● **TRY IT**
Scan the lines below for the string "建立领域模型" and copy every one that has it.

Stored data entries:

........

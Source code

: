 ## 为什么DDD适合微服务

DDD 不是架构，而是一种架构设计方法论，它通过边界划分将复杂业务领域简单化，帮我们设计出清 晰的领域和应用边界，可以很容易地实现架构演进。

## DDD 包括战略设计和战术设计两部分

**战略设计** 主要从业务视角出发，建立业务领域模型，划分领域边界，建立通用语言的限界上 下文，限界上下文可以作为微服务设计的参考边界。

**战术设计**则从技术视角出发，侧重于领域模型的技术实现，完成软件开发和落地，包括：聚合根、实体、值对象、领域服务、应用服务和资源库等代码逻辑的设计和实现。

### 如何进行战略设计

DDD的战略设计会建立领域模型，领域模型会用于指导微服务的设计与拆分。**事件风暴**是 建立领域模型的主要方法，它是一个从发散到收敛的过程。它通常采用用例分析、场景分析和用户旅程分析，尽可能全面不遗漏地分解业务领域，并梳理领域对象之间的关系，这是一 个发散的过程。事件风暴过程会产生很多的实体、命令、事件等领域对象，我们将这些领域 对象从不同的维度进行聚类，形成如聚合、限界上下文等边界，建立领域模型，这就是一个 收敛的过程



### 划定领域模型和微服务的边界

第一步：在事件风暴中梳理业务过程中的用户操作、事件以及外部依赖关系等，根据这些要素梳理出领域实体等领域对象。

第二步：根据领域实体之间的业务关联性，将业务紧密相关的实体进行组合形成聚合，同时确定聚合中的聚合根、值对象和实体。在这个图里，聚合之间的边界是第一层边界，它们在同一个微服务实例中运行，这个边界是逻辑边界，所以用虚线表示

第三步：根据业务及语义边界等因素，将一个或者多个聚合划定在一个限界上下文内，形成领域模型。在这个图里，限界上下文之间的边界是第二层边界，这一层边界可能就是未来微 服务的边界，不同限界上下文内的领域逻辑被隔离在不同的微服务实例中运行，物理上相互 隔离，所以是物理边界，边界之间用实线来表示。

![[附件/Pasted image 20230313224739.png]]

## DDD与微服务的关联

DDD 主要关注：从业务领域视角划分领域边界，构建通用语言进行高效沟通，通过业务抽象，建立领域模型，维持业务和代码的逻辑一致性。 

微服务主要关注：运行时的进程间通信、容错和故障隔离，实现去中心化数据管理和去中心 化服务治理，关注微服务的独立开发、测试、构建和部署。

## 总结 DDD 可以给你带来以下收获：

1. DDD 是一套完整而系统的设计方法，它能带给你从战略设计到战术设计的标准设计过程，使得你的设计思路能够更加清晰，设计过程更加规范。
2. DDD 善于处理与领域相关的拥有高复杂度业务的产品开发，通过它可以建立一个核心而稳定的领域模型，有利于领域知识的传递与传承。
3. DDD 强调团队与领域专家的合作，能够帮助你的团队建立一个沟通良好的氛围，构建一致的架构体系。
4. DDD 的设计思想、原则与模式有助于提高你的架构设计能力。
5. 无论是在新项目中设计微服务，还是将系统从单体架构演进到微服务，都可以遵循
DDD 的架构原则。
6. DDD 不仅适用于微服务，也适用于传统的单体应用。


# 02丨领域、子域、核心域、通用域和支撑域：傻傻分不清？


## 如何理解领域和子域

........

● **TASK ANSWER**
DDD的战略设计会建立领域模型，领域模型会用于指导微服务的设计与拆分。**事件风暴**是 建立领域模型的主要方法，它是一个从发散到收敛的过程。它通常采用用例分析、场景分析和用户旅程分析，尽可能全面不遗漏地分解业务领域，并梳理领域对象之间的关系，这是一 个发散的过程。事件风暴过程会产生很多的实体、命令、事件等领域对象，我们将这些领域 对象从不同的维度进行聚类，形成如聚合、限界上下文等边界，建立领域模型，这就是一个 收敛的过程
DDD 主要关注：从业务领域视角划分领域边界，构建通用语言进行高效沟通，通过业务抽象，建立领域模型，维持业务和代码的逻辑一致性。 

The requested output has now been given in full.